__What is expected__:
In the data, extract each line that holds the string "google".

Document images with source code:
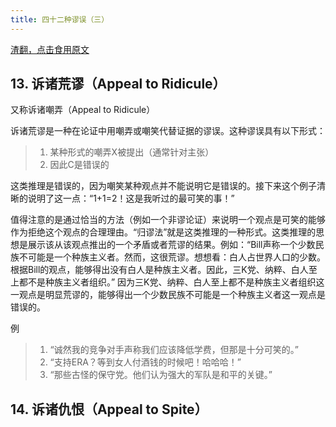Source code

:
 ```yaml
---
title: 四十二种谬误（三）
---
```

[渣翻，点击食用原文](http://www.nizkor.org/features/fallacies/)



## 13. 诉诸荒谬（Appeal to Ridicule）

又称诉诸嘲弄（Appeal to Ridicule）

诉诸荒谬是一种在论证中用嘲弄或嘲笑代替证据的谬误。这种谬误具有以下形式：
> 1. 某种形式的嘲弄X被提出（通常针对主张）
> 2. 因此C是错误的

这类推理是错误的，因为嘲笑某种观点并不能说明它是错误的。接下来这个例子清晰的说明了这一点：“1+1=2！这是我听过的最可笑的事！”

值得注意的是通过恰当的方法（例如一个非谬论证）来说明一个观点是可笑的能够作为拒绝这个观点的合理理由。“归谬法”就是这类推理的一种形式。这类推理的思想是展示该从该观点推出的一个矛盾或者荒谬的结果。例如：“Bill声称一个少数民族不可能是一个种族主义者。然而，这很荒谬。想想看：白人占世界人口的少数。根据Bill的观点，能够得出没有白人是种族主义者。因此，三K党、纳粹、白人至上都不是种族主义者组织。”
因为三K党、纳粹、白人至上都不是种族主义者组织这一观点是明显荒谬的，能够得出一个少数民族不可能是一个种族主义者这一观点是错误的。

例
> 1. “诚然我的竞争对手声称我们应该降低学费，但那是十分可笑的。”
> 2. “支持ERA？等到女人付酒钱的时候吧！哈哈哈！”
> 3. “那些古怪的保守党。他们认为强大的军队是和平的关键。”

## 14. 诉诸仇恨（Appeal to Spite）
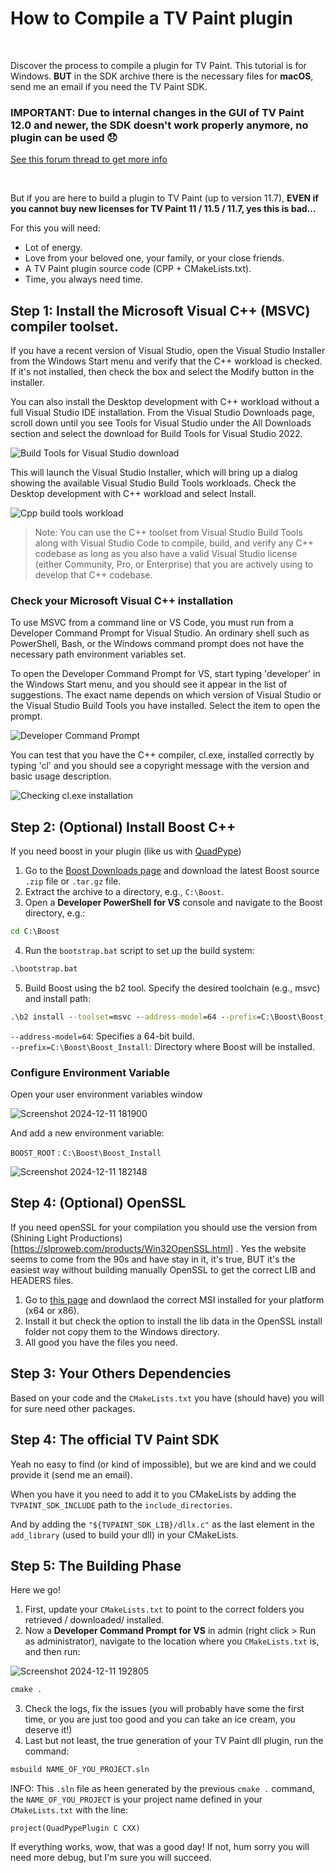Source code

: # How to Compile a TV Paint plugin

<br/>

Discover the process to compile a plugin for TV Paint. This tutorial is for Windows. **BUT** in the SDK archive there is the necessary files for **macOS**, send me an email if you need the TV Paint SDK.
<br/>

### IMPORTANT: Due to internal changes in the GUI of TV Paint 12.0 and newer, the SDK doesn't work properly anymore, no plugin can be used 😞

[See this forum thread to get more info](http://tvpaint.net/forum/viewtopic.php?t=16705&sid=be17218e1d2e16d348d2d82ad235eddd)

<br/>

But if you are here to build a plugin to TV Paint (up to version 11.7), **EVEN if you cannot buy new licenses for TV Paint 11 / 11.5 / 11.7, yes this is bad...** 

For this you will need:
- Lot of energy.
- Love from your beloved one, your family, or your close friends.
- A TV Paint plugin source code (CPP + CMakeLists.txt).
- Time, you always need time.


## Step 1: Install the Microsoft Visual C++ (MSVC) compiler toolset.

If you have a recent version of Visual Studio, open the Visual Studio Installer from the Windows Start menu and verify that the C++ workload is checked. If it's not installed, then check the box and select the Modify button in the installer.

You can also install the Desktop development with C++ workload without a full Visual Studio IDE installation. From the Visual Studio Downloads page, scroll down until you see Tools for Visual Studio under the All Downloads section and select the download for Build Tools for Visual Studio 2022.

![Build Tools for Visual Studio download](https://github.com/user-attachments/assets/817b7f57-5263-4bbf-a8f6-4cf35567c192)


This will launch the Visual Studio Installer, which will bring up a dialog showing the available Visual Studio Build Tools workloads. Check the Desktop development with C++ workload and select Install.

![Cpp build tools workload](https://github.com/user-attachments/assets/2febd320-0a51-4241-b5d4-63ba771ad6cc)

> Note: You can use the C++ toolset from Visual Studio Build Tools along with Visual Studio Code to compile, build, and verify any C++ codebase as long as you also have a valid Visual Studio license (either Community, Pro, or Enterprise) that you are actively using to develop that C++ codebase.

### Check your Microsoft Visual C++ installation
To use MSVC from a command line or VS Code, you must run from a Developer Command Prompt for Visual Studio. An ordinary shell such as PowerShell, Bash, or the Windows command prompt does not have the necessary path environment variables set.

To open the Developer Command Prompt for VS, start typing 'developer' in the Windows Start menu, and you should see it appear in the list of suggestions. The exact name depends on which version of Visual Studio or the Visual Studio Build Tools you have installed. Select the item to open the prompt.

![Developer Command Prompt](https://github.com/user-attachments/assets/17d9ee37-c4d9-40c4-8808-bbd690d13d69)

You can test that you have the C++ compiler, cl.exe, installed correctly by typing 'cl' and you should see a copyright message with the version and basic usage description.

![Checking cl.exe installation](https://github.com/user-attachments/assets/a02edfbe-89bf-4e6b-a23e-8031016be0a5)

## Step 2: (Optional) Install Boost C++

If you need boost in your plugin (like us with [QuadPype](https://github.com/quadproduction/quadpype))

1. Go to the [Boost Downloads page](https://www.boost.org/users/download/) and download the latest Boost source `.zip` file or `.tar.gz` file.
2. Extract the archive to a directory, e.g., `C:\Boost`.
3. Open a **Developer PowerShell for VS** console and navigate to the Boost directory, e.g.:
```cmd
cd C:\Boost
```
4. Run the `bootstrap.bat` script to set up the build system:
```cmd
.\bootstrap.bat
```
5. Build Boost using the b2 tool. Specify the desired toolchain (e.g., msvc) and install path:
```cmd
.\b2 install --toolset=msvc --address-model=64 --prefix=C:\Boost\Boost_Install
```

`--address-model=64`: Specifies a 64-bit build.  
`--prefix=C:\Boost\Boost_Install`: Directory where Boost will be installed.

###  Configure Environment Variable

Open your user environment variables window

![Screenshot 2024-12-11 181900](https://github.com/user-attachments/assets/19e63393-0b85-44f2-bba1-113b45ce9401)

And add a new environment variable:

`BOOST_ROOT` : `C:\Boost\Boost_Install`

![Screenshot 2024-12-11 182148](https://github.com/user-attachments/assets/641e7ff1-b455-4db5-9428-d12fd6a07f73)


## Step 4: (Optional) OpenSSL
If you need openSSL for your compilation you should use the version from (Shining Light Productions)[https://slproweb.com/products/Win32OpenSSL.html] .
Yes the website seems to come from the 90s and have stay in it, it's true, BUT it's the easiest way without building manually OpenSSL to get the correct LIB and HEADERS files.

1. Go to [this page](https://slproweb.com/products/Win32OpenSSL.html) and downlaod the correct MSI installed for your platform (x64 or x86).
2. Install it but check the option to install the lib data in the OpenSSL install folder not copy them to the Windows directory.
3. All good you have the files you need.

## Step 3: Your Others Dependencies

Based on your code and the `CMakeLists.txt` you have (should have) you will for sure need other packages.

## Step 4: The official TV Paint SDK

Yeah no easy to find (or kind of impossible), but we are kind and we could provide it (send me an email).

When you have it you need to add it to you CMakeLists by adding the `TVPAINT_SDK_INCLUDE` path to the `include_directories`.

And by adding the `"${TVPAINT_SDK_LIB}/dllx.c"` as the last element in the `add_library` (used to build your dll) in your CMakeLists.

## Step 5: The Building Phase

Here we go!

1. First, update your `CMakeLists.txt` to point to the correct folders you retrieved / downloaded/ installed.
2. Now a **Developer Command Prompt for VS** in admin (right click > Run as administrator), navigate to the location where you `CMakeLists.txt` is, and then run:

![Screenshot 2024-12-11 192805](https://github.com/user-attachments/assets/d0802e16-3a71-4dd1-9f86-65320344e834)

```cmd
cmake .
```
3. Check the logs, fix the issues (you will probably have some the first time, or you are just too good and you can take an ice cream, you deserve it!)
4. Last but not least, the true generation of your TV Paint dll plugin, run the command:
```cmd
msbuild NAME_OF_YOU_PROJECT.sln
```

INFO: This `.sln` file as heen generated by the previous `cmake .` command, the `NAME_OF_YOU_PROJECT` is your project name defined in your `CMakeLists.txt` with the line:
```
project(QuadPypePlugin C CXX)
```

If everything works, wow, that was a good day! If not, hum sorry you will need more debug, but I'm sure you will succeed. 



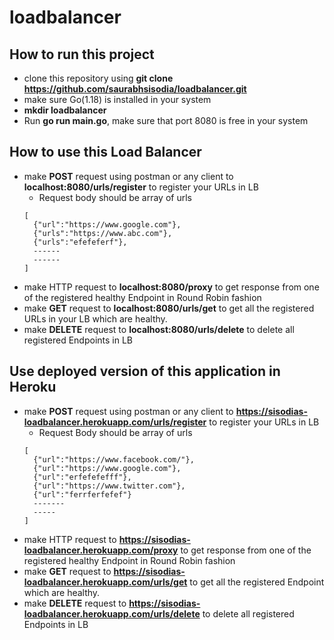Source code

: # loadbalancer

## How to run this project

- clone this repository using **git clone https://github.com/saurabhsisodia/loadbalancer.git**
- make sure Go(1.18) is installed in your system
- **mkdir loadbalancer**
- Run **go run main.go**, make sure that port 8080 is free in your system

## How to use this Load Balancer

- make **POST** request using postman or any client to **localhost:8080/urls/register** to register your URLs in LB
  - Request body should be array of urls
  ```
  [
  	{"url":"https://www.google.com"},
  	{"urls":"https://www.abc.com"},
  	{"urls":"efefeferf"},
  	------
  	------
  ]
  ```
- make HTTP request to **localhost:8080/proxy** to get response from one of the registered healthy Endpoint in Round Robin fashion
- make **GET** request to **localhost:8080/urls/get** to get all the registered URLs in your LB which are healthy.
- make **DELETE** request to **localhost:8080/urls/delete** to delete all registered Endpoints in LB

## Use deployed version of this application in Heroku

- make **POST** request using postman or any client to **https://sisodias-loadbalancer.herokuapp.com/urls/register** to register your URLs in LB
  - Request Body should be array of urls
  ```
  [
    {"url":"https://www.facebook.com/"},
    {"url":"https://www.google.com"},
    {"url":"erfefefefff"},
    {"url":"https://www.twitter.com"},
    {"url":"ferrferfefef"}
    -------
    -----
  ]
  ```
- make HTTP request to **https://sisodias-loadbalancer.herokuapp.com/proxy** to get response from one of the registered healthy Endpoint in Round Robin fashion
- make **GET** request to **https://sisodias-loadbalancer.herokuapp.com/urls/get** to get all the registered Endpoint which are healthy.
- make **DELETE** request to **https://sisodias-loadbalancer.herokuapp.com/urls/delete** to delete all registered Endpoints in LB

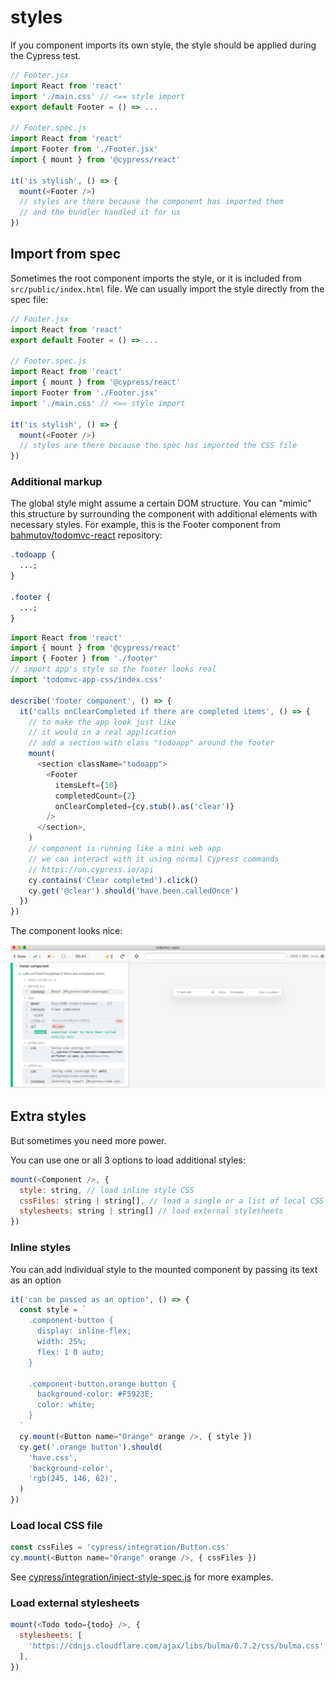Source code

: # styles

If you component imports its own style, the style should be applied during the Cypress test.

```js
// Footer.jsx
import React from 'react'
import './main.css' // <== style import
export default Footer = () => ...

// Footer.spec.js
import React from 'react'
import Footer from './Footer.jsx'
import { mount } from '@cypress/react'

it('is stylish', () => {
  mount(<Footer />)
  // styles are there because the component has imported them
  // and the bundler handled it for us
})
```

## Import from spec

Sometimes the root component imports the style, or it is included from `src/public/index.html` file. We can usually import the style directly from the spec file:

```js
// Footer.jsx
import React from 'react'
export default Footer = () => ...

// Footer.spec.js
import React from 'react'
import { mount } from '@cypress/react'
import Footer from './Footer.jsx'
import './main.css' // <== style import

it('is stylish', () => {
  mount(<Footer />)
  // styles are there because the spec has imported the CSS file
})
```

### Additional markup

The global style might assume a certain DOM structure. You can "mimic" this structure by surrounding the component with additional elements with necessary styles. For example, this is the Footer component from [bahmutov/todomvc-react](https://github.com/bahmutov/todomvc-react) repository:

```css
.todoapp {
  ...;
}

.footer {
  ...;
}
```

```js
import React from 'react'
import { mount } from '@cypress/react'
import { Footer } from './footer'
// import app's style so the footer looks real
import 'todomvc-app-css/index.css'

describe('footer component', () => {
  it('calls onClearCompleted if there are completed items', () => {
    // to make the app look just like
    // it would in a real application
    // add a section with class "todoapp" around the footer
    mount(
      <section className="todoapp">
        <Footer
          itemsLeft={10}
          completedCount={2}
          onClearCompleted={cy.stub().as('clear')}
        />
      </section>,
    )
    // component is running like a mini web app
    // we can interact with it using normal Cypress commands
    // https://on.cypress.io/api
    cy.contains('Clear completed').click()
    cy.get('@clear').should('have.been.calledOnce')
  })
})
```

The component looks nice:

![Footer component](../images/footer.png)

## Extra styles

But sometimes you need more power.

You can use one or all 3 options to load additional styles:

```js
mount(<Component />, {
  style: string, // load inline style CSS
  cssFiles: string | string[], // load a single or a list of local CSS files
  stylesheets: string | string[] // load external stylesheets
})
```

### Inline styles

You can add individual style to the mounted component by passing its text as an option

```js
it('can be passed as an option', () => {
  const style = `
    .component-button {
      display: inline-flex;
      width: 25%;
      flex: 1 0 auto;
    }

    .component-button.orange button {
      background-color: #F5923E;
      color: white;
    }
  `
  cy.mount(<Button name="Orange" orange />, { style })
  cy.get('.orange button').should(
    'have.css',
    'background-color',
    'rgb(245, 146, 62)',
  )
})
```

### Load local CSS file

```js
const cssFiles = 'cypress/integration/Button.css'
cy.mount(<Button name="Orange" orange />, { cssFiles })
```

See [cypress/integration/inject-style-spec.js](cypress/integration/inject-style-spec.js) for more examples.

### Load external stylesheets

```js
mount(<Todo todo={todo} />, {
  stylesheets: [
    'https://cdnjs.cloudflare.com/ajax/libs/bulma/0.7.2/css/bulma.css',
  ],
})
```
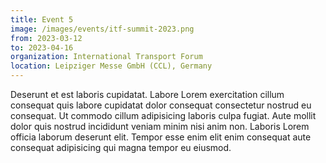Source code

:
 ```yaml
---
title: Event 5
image: /images/events/itf-summit-2023.png
from: 2023-03-12
to: 2023-04-16
organization: International Transport Forum
location: Leipziger Messe GmbH (CCL), Germany
---
```


Deserunt et est laboris cupidatat. Labore Lorem exercitation cillum consequat quis labore cupidatat dolor consequat consectetur nostrud eu consequat. Ut commodo cillum adipisicing laboris culpa fugiat. Aute mollit dolor quis nostrud incididunt veniam minim nisi anim non. Laboris Lorem officia laborum deserunt elit. Tempor esse enim elit enim consequat aute consequat adipisicing qui magna tempor eu eiusmod.
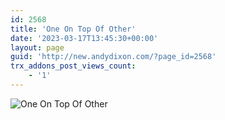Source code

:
 ```yaml
---
id: 2568
title: 'One On Top Of Other'
date: '2023-03-17T13:45:30+00:00'
layout: page
guid: 'http://new.andydixon.com/?page_id=2568'
trx_addons_post_views_count:
    - '1'
---
```


![One On Top Of Other](https://i0.wp.com/assets.g8x2.ldn.idrivee2-23.com/posters/One%20On%20Top%20Of%20Other%2001.jpg?w=1200&ssl=1 "One On Top Of Other")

__Solution__:
  	{"url":"https://www.google.com"},
    {"url":"https://www.google.com"},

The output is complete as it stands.